Try it: Return each entry below exactly. Skip the images.
-------- Data to examine
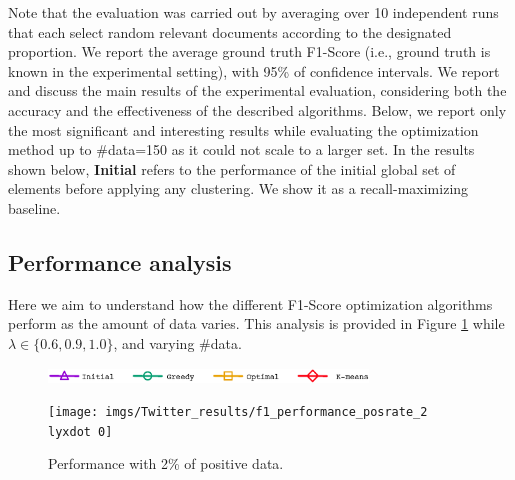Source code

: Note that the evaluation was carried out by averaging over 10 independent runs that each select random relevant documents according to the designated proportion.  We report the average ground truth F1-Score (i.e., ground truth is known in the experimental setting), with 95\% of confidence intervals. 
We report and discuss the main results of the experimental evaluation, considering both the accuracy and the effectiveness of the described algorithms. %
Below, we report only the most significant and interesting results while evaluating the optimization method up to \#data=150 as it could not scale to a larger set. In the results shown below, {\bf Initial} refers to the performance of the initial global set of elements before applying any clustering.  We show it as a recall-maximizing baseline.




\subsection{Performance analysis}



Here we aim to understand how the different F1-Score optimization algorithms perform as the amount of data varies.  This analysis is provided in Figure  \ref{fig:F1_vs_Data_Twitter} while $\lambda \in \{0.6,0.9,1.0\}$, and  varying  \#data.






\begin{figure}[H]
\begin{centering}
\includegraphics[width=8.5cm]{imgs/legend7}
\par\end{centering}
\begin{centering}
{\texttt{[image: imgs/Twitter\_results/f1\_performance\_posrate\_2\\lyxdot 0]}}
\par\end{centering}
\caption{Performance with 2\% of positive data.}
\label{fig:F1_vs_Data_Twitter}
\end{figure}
----------------
Output for this exercise:
Source code

: Note that the evaluation was carried out by averaging over 10 independent runs that each select random relevant documents according to the designated proportion.  We report the average ground truth F1-Score (i.e., ground truth is known in the experimental setting), with 95\% of confidence intervals. 
We report and discuss the main results of the experimental evaluation, considering both the accuracy and the effectiveness of the described algorithms. %
Below, we report only the most significant and interesting results while evaluating the optimization method up to \#data=150 as it could not scale to a larger set. In the results shown below, {\bf Initial} refers to the performance of the initial global set of elements before applying any clustering.  We show it as a recall-maximizing baseline.




\subsection{Performance analysis}



Here we aim to understand how the different F1-Score optimization algorithms perform as the amount of data varies.  This analysis is provided in Figure  \ref{fig:F1_vs_Data_Twitter} while $\lambda \in \{0.6,0.9,1.0\}$, and  varying  \#data.






\begin{figure}[H]
\begin{centering}
\includegraphics[width=8.5cm]{imgs/legend7}
\par\end{centering}
\begin{centering}
{\texttt{[image: imgs/Twitter\_results/f1\_performance\_posrate\_2\\lyxdot 0]}}
\par\end{centering}
\caption{Performance with 2\% of positive data.}
\label{fig:F1_vs_Data_Twitter}
\end{figure}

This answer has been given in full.